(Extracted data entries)
-.-.-

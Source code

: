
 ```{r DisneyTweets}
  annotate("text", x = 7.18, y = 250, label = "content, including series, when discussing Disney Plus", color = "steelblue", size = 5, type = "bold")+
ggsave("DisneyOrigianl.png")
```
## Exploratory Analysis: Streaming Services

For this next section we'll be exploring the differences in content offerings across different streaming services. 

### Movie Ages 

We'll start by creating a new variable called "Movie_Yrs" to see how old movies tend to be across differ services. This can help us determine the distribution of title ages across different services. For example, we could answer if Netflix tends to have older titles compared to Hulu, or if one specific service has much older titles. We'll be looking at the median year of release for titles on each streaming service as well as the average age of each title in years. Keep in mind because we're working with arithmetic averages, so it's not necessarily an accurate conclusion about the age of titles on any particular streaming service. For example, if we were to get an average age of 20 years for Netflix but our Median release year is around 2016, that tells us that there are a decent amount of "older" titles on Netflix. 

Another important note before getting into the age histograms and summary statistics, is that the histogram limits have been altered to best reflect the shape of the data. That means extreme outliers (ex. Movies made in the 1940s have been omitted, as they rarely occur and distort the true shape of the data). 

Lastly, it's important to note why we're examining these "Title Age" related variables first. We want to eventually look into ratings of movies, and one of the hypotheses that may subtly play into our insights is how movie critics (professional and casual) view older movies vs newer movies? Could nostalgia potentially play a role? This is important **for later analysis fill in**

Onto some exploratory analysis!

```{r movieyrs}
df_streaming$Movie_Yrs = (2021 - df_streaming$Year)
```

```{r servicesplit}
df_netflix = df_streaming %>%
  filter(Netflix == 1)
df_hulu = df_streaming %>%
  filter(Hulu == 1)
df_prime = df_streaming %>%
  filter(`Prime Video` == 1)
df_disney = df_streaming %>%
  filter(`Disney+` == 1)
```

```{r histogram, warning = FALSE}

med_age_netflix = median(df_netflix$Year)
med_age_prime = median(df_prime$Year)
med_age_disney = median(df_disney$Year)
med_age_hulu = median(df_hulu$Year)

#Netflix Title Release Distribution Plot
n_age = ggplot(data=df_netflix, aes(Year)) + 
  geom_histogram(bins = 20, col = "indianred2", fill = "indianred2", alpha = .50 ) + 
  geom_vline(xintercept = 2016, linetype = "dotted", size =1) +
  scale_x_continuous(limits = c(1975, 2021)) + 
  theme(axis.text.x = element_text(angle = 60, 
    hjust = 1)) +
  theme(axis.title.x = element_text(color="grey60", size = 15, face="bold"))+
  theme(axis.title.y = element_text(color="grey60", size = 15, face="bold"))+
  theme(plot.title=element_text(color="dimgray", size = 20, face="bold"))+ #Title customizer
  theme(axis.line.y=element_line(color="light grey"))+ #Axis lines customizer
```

-.-.-

■ **TASK STATEMENT**
Return all lines from the entries that contain the string "filter".

■ **EXERCISE RESULT**
  filter(Netflix == 1)
  filter(Hulu == 1)
  filter(`Prime Video` == 1)
  filter(`Disney+` == 1)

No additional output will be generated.